The Increasingly Fragile Value of Bonds

The Increasingly Fragile Value of Bonds

Stocks and bonds. The two words are almost always mentioned together – like salt and pepper, or Bogey and Bacall.

Stocks have customarily been sold as the investment for those who can afford and tolerate risk.  Bonds, on the other hand, have traditionally been presented to investors as the mainstay of conservatism and safety. Invest in stocks when you’re young, suggests the conventional wisdom.  Then, as you grow older, gradually transfer the bulk of your portfolio from stocks to bonds. In the strict application of this formula, a very young person with some money who invests principally in bonds is missing out on fabulous opportunities; whereas a person up in years heavily into stocks is walking a tightrope without a net.  Risk is for the young; the “guaranteed” capital preservation of bonds is for seniors so the thinking goes. Let’s look at that.

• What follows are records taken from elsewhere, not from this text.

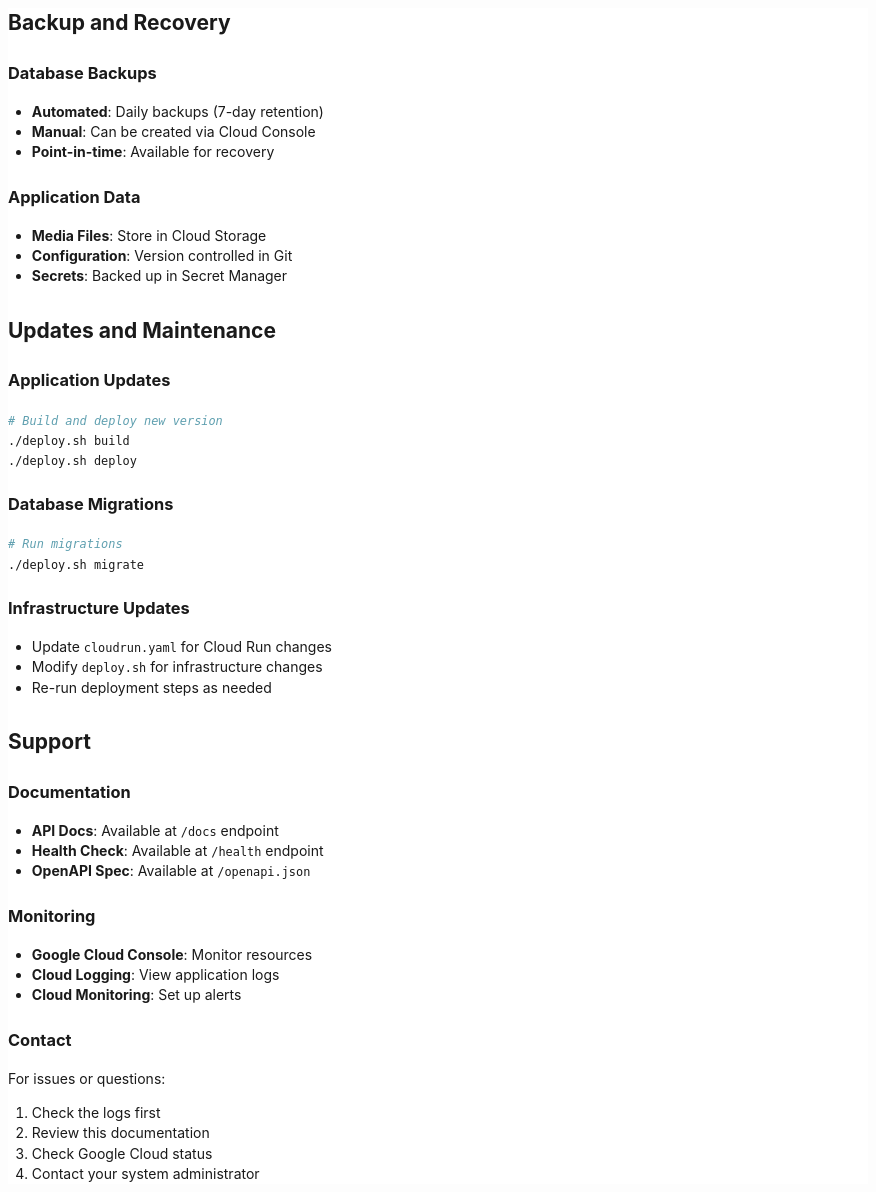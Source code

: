## Backup and Recovery

### Database Backups
- **Automated**: Daily backups (7-day retention)
- **Manual**: Can be created via Cloud Console
- **Point-in-time**: Available for recovery

### Application Data
- **Media Files**: Store in Cloud Storage
- **Configuration**: Version controlled in Git
- **Secrets**: Backed up in Secret Manager

## Updates and Maintenance

### Application Updates
```bash
# Build and deploy new version
./deploy.sh build
./deploy.sh deploy
```

### Database Migrations
```bash
# Run migrations
./deploy.sh migrate
```

### Infrastructure Updates
- Update `cloudrun.yaml` for Cloud Run changes
- Modify `deploy.sh` for infrastructure changes
- Re-run deployment steps as needed

## Support

### Documentation
- **API Docs**: Available at `/docs` endpoint
- **Health Check**: Available at `/health` endpoint
- **OpenAPI Spec**: Available at `/openapi.json`

### Monitoring
- **Google Cloud Console**: Monitor resources
- **Cloud Logging**: View application logs
- **Cloud Monitoring**: Set up alerts

### Contact
For issues or questions:
1. Check the logs first
2. Review this documentation
3. Check Google Cloud status
4. Contact your system administrator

A bond is actually a loan or an IOU. When you buy a bond, you’re actually lending money to a large borrower like a corporation, or a governmental entity like a city, state or the federal government.  The borrower, in turn, agrees to pay back the entire amount you invested by a specified “maturity date,” and also compensate you with periodic interest payments in the form of “coupons.”

While all this might seem familiar stuff, it’s worth mulling over.  Because if we value our financial resources, when we read words like “borrower,” “lender” and “IOU,” we’d also be well advised to consider the word “default.” What if the borrower of the money we lend defaults on its obligation? A government defaulting on its obligation? A corporation defaulting on its obligation? Ridiculous, you think?

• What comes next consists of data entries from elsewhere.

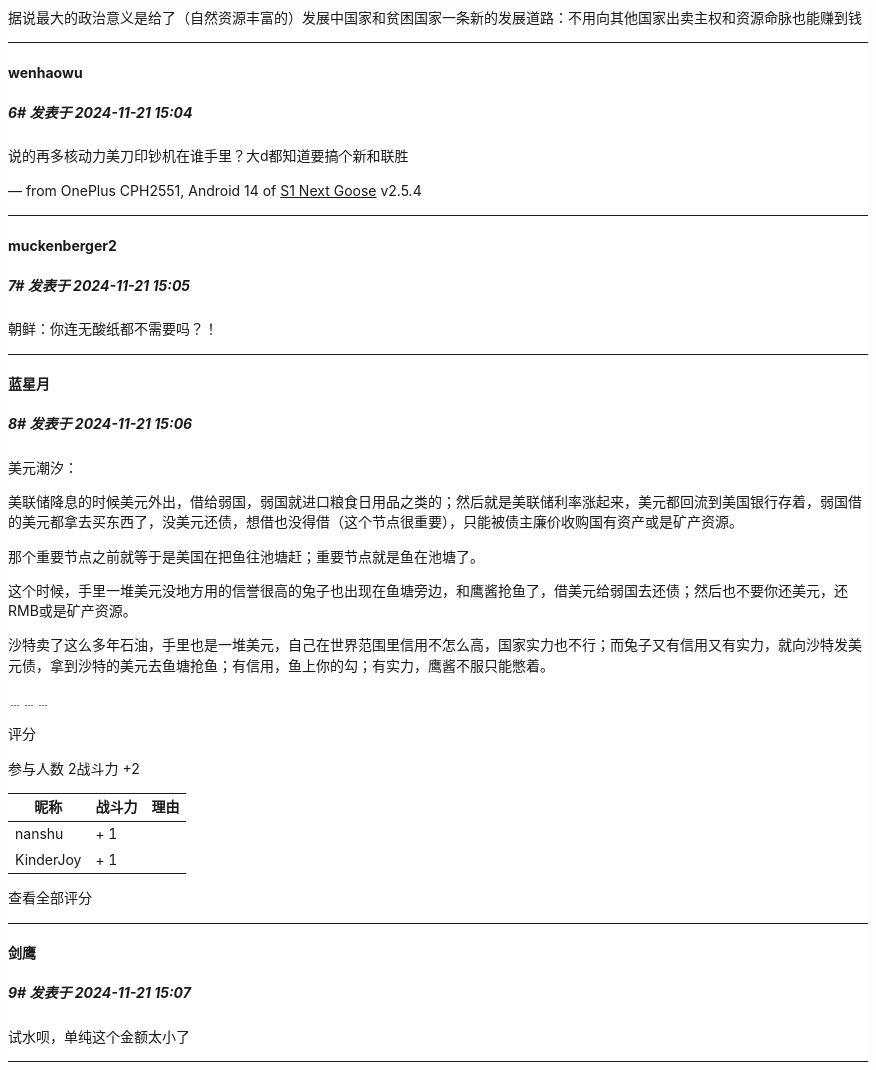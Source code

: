 据说最大的政治意义是给了（自然资源丰富的）发展中国家和贫困国家一条新的发展道路：不用向其他国家出卖主权和资源命脉也能赚到钱

*****

####  wenhaowu  
##### 6#       发表于 2024-11-21 15:04

说的再多核动力美刀印钞机在谁手里？大d都知道要搞个新和联胜

— from OnePlus CPH2551, Android 14 of [S1 Next Goose](https://pan.baidu.com/s/1mi43uRm) v2.5.4

*****

####  muckenberger2  
##### 7#       发表于 2024-11-21 15:05

朝鲜：你连无酸纸都不需要吗？！

*****

####  蓝星月  
##### 8#       发表于 2024-11-21 15:06

美元潮汐：

美联储降息的时候美元外出，借给弱国，弱国就进口粮食日用品之类的；然后就是美联储利率涨起来，美元都回流到美国银行存着，弱国借的美元都拿去买东西了，没美元还债，想借也没得借（这个节点很重要），只能被债主廉价收购国有资产或是矿产资源。

那个重要节点之前就等于是美国在把鱼往池塘赶；重要节点就是鱼在池塘了。

这个时候，手里一堆美元没地方用的信誉很高的兔子也出现在鱼塘旁边，和鹰酱抢鱼了，借美元给弱国去还债；然后也不要你还美元，还RMB或是矿产资源。

沙特卖了这么多年石油，手里也是一堆美元，自己在世界范围里信用不怎么高，国家实力也不行；而兔子又有信用又有实力，就向沙特发美元债，拿到沙特的美元去鱼塘抢鱼；有信用，鱼上你的勾；有实力，鹰酱不服只能憋着。

﹍﹍﹍

评分

 参与人数 2战斗力 +2

|昵称|战斗力|理由|
|----|---|---|
| nanshu| + 1||
| KinderJoy| + 1||

查看全部评分

*****

####  剑鹰  
##### 9#       发表于 2024-11-21 15:07

试水呗，单纯这个金额太小了

*****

Think again.  According to CBS News MoneyWatch, as of the end of March of this year, corporate defaults had risen to their highest level since 2009.  Just in the first two weeks of April, defaults on high-yield bonds amounted to fourteen billion, the highest monthly volume in two years. In fact, the first quarter of this year was the fifth-highest quarterly default total on record at $31.4 billion, according to J.P.Morgan.  And, according to Bank of America Merrill Lynch’s High-Yield Strategist, Michael Contopoulos, “[C]umulative losses over the length of the entire [default] cycle could be worse than we’ve ever seen before.”

What’s also disturbing is the big rating agencies – Standard & Poor’s (S&P), Moody’s and Fitch Group are looking at big companies, assessing their ability to pay back their lenders, and lowering their credit ratings accordingly. Due to reduced oil prices, Exxon lost its coveted AAA Standard & Poor’s rating after six decades. There are now only two remaining American companies – Microsoft and Johnson & Johnson – that can boast this rating.

So go with the conventional wisdom, if you like, and think of bonds as being on the conservative side of paper assets.  But as a safe haven, physical gold has bonds beat by a country mile. Gold is a tangible asset that, once you pay for it, you own outright.  Unlike bonds, gold represents no one’s obligation or IOU. And no rating agency can ever come between you and your shiny metal, or your shiny future.